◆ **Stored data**
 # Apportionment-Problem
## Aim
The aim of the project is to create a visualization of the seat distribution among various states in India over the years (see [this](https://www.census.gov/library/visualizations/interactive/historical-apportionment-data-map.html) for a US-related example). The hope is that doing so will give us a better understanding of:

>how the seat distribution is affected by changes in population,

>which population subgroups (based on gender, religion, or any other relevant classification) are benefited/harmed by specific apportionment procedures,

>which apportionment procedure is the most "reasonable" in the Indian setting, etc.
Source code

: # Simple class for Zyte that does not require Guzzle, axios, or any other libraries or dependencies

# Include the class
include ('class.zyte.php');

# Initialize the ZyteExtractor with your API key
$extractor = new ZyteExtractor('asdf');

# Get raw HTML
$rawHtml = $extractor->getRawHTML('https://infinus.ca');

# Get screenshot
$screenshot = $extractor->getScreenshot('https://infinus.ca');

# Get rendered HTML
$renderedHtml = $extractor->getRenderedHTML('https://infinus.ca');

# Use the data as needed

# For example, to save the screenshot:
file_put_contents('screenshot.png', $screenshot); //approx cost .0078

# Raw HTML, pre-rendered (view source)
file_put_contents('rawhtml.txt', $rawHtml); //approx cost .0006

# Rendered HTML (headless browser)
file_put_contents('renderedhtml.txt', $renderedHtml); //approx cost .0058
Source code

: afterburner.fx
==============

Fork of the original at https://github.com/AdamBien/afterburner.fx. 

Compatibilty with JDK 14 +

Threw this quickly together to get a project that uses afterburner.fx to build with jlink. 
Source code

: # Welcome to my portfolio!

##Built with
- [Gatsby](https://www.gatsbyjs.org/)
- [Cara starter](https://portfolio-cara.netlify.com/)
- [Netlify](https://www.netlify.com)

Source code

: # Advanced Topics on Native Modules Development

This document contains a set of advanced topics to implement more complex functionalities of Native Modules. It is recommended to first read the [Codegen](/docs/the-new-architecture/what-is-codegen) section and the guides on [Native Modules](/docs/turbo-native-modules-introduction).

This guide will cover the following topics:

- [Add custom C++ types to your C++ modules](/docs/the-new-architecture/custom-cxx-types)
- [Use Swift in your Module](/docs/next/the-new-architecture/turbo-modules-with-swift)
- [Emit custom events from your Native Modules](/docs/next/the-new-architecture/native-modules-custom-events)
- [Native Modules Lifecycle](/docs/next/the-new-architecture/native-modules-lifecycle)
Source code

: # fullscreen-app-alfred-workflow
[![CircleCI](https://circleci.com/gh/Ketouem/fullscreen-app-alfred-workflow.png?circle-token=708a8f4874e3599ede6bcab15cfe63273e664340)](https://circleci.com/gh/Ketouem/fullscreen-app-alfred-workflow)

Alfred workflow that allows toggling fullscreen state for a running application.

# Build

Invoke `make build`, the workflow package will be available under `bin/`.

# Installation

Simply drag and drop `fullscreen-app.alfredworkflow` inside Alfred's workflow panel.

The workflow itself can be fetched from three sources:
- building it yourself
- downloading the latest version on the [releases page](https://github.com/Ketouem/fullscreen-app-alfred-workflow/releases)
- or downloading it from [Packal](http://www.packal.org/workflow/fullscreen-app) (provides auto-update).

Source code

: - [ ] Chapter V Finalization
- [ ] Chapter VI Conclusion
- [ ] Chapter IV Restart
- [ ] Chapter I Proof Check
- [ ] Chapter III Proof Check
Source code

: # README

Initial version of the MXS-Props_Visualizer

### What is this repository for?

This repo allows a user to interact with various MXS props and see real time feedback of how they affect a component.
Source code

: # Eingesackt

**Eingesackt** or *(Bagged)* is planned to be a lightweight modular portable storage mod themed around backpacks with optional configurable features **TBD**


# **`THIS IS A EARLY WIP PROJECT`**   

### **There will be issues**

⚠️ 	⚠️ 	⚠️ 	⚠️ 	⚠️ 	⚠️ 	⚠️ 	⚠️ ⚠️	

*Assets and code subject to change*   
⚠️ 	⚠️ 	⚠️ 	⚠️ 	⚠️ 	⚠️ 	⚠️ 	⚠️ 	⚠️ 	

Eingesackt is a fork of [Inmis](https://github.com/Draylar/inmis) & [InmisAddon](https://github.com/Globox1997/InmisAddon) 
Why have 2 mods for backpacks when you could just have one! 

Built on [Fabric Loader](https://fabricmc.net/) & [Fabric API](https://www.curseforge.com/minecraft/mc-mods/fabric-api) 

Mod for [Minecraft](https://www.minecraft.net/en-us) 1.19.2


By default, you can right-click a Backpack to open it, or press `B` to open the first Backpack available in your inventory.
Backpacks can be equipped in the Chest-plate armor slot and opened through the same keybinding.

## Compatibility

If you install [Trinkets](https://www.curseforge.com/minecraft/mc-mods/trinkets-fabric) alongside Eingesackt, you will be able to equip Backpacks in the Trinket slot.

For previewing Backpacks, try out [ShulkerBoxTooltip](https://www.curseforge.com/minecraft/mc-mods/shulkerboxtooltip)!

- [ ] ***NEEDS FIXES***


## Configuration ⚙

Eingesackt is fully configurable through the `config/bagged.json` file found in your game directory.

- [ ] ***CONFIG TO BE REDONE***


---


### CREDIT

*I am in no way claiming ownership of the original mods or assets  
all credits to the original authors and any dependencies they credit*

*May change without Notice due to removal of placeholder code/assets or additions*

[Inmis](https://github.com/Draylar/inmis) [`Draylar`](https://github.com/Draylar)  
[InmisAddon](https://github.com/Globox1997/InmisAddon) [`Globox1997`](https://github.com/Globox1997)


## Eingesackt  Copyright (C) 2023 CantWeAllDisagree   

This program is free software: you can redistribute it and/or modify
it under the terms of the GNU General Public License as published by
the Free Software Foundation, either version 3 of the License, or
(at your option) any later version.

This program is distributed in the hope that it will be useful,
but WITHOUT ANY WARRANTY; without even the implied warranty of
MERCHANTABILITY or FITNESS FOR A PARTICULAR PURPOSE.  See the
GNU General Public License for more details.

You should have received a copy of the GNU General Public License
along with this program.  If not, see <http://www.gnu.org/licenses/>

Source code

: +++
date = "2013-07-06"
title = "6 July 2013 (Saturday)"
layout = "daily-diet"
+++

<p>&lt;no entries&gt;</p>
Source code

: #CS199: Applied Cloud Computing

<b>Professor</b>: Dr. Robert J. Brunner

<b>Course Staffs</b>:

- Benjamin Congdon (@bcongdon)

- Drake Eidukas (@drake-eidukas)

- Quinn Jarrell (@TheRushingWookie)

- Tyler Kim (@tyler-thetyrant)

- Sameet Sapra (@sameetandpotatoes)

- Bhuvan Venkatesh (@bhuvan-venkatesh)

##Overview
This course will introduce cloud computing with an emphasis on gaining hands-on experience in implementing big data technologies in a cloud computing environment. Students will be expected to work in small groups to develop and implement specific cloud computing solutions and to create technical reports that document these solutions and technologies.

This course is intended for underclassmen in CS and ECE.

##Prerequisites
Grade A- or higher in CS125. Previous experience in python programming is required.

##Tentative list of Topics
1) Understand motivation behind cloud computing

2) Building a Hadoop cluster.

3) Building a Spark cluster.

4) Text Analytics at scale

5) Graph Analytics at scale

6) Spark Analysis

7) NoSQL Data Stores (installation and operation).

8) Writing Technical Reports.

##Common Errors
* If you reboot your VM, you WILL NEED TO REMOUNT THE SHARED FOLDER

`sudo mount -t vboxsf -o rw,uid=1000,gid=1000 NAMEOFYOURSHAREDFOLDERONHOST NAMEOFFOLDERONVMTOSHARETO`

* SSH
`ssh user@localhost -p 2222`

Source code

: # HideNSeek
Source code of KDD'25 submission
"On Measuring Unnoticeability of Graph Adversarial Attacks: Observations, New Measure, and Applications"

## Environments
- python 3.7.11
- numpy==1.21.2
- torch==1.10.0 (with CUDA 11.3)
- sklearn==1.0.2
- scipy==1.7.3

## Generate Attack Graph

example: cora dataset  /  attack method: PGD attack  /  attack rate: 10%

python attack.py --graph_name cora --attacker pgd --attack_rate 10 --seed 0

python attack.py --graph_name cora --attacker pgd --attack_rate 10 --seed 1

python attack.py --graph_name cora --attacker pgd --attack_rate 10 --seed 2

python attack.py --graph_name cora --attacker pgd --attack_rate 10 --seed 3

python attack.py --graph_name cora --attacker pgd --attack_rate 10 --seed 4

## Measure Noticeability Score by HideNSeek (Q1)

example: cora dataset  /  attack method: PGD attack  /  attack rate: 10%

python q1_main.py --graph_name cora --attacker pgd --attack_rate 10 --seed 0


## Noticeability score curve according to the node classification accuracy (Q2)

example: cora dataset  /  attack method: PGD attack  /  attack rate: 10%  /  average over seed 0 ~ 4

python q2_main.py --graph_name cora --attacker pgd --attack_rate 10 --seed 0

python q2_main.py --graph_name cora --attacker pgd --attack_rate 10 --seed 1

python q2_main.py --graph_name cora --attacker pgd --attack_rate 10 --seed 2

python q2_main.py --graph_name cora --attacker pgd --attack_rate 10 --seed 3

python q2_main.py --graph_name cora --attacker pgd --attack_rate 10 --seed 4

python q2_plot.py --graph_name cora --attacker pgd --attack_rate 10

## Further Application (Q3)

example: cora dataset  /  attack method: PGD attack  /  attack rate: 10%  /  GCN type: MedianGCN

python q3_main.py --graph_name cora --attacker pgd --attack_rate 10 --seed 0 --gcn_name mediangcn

◆ **WHAT TO DO**
What lines hold the string "mods"? Pick them out of the data.

◆ **PROBLEM SOLUTION**
Why have 2 mods for backpacks when you could just have one! 
Built on [Fabric Loader](https://fabricmc.net/) & [Fabric API](https://www.curseforge.com/minecraft/mc-mods/fabric-api) 
If you install [Trinkets](https://www.curseforge.com/minecraft/mc-mods/trinkets-fabric) alongside Eingesackt, you will be able to equip Backpacks in the Trinket slot.
For previewing Backpacks, try out [ShulkerBoxTooltip](https://www.curseforge.com/minecraft/mc-mods/shulkerboxtooltip)!
*I am in no way claiming ownership of the original mods or assets  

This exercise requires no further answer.